Instructions to follow
The result should be every line in the data below that carries the string "RHDL".

--- START ---

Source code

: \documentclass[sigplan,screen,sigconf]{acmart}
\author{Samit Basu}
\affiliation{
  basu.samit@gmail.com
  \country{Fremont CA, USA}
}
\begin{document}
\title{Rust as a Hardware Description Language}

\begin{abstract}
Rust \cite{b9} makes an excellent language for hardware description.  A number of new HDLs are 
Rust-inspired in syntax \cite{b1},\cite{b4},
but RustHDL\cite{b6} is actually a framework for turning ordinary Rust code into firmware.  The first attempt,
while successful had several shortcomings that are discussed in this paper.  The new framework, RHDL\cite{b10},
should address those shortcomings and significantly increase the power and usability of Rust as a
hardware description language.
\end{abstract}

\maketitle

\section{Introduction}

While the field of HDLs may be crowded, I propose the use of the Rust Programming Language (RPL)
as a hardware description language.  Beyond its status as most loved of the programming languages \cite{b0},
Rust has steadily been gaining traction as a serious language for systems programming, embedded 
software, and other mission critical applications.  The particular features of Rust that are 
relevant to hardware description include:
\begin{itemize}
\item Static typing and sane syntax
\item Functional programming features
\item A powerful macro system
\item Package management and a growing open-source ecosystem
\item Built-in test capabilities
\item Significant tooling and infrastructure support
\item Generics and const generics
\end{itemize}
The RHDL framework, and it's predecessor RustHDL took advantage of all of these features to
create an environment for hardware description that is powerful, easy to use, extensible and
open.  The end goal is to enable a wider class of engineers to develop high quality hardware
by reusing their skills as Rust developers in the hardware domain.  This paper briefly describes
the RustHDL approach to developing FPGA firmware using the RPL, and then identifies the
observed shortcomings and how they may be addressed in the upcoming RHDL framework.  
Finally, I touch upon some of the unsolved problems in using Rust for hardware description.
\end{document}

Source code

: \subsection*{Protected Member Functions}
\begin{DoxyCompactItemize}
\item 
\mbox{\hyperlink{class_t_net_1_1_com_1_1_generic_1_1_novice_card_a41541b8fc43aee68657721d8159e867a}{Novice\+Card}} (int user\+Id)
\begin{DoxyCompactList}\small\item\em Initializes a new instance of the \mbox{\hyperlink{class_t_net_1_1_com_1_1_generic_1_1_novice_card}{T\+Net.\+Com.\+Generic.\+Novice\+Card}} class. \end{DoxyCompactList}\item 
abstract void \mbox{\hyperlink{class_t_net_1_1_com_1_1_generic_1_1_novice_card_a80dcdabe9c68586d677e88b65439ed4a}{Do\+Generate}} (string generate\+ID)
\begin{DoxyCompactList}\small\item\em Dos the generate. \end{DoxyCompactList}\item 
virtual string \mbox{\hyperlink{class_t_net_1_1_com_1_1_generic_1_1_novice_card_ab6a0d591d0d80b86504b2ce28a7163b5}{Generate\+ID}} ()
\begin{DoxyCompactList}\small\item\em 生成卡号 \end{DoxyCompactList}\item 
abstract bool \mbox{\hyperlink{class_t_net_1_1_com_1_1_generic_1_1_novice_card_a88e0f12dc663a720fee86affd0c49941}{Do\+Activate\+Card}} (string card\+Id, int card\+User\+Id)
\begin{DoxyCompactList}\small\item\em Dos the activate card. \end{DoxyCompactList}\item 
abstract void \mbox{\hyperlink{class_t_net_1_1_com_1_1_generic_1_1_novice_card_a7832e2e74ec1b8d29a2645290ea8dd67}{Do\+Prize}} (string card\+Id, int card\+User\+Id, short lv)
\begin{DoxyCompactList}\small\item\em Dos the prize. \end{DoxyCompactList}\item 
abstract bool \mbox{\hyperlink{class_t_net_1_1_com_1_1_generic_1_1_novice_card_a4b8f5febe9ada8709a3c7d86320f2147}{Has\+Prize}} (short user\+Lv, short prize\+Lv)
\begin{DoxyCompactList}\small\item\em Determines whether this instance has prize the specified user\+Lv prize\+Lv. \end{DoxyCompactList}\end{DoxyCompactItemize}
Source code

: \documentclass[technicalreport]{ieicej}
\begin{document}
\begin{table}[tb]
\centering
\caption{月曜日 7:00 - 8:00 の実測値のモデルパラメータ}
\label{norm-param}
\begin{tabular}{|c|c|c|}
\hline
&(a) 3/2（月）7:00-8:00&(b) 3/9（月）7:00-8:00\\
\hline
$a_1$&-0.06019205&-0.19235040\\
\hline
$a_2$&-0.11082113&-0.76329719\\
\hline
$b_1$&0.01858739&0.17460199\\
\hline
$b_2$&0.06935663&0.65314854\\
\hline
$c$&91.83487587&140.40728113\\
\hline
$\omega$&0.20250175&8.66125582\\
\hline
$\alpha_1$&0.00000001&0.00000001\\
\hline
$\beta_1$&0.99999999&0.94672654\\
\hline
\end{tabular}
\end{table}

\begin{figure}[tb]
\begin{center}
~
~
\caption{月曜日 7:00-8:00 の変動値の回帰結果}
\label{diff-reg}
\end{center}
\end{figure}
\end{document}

--- END ---

Finished task
while successful had several shortcomings that are discussed in this paper.  The new framework, RHDL\cite{b10},
The RHDL framework, and it's predecessor RustHDL took advantage of all of these features to
observed shortcomings and how they may be addressed in the upcoming RHDL framework.  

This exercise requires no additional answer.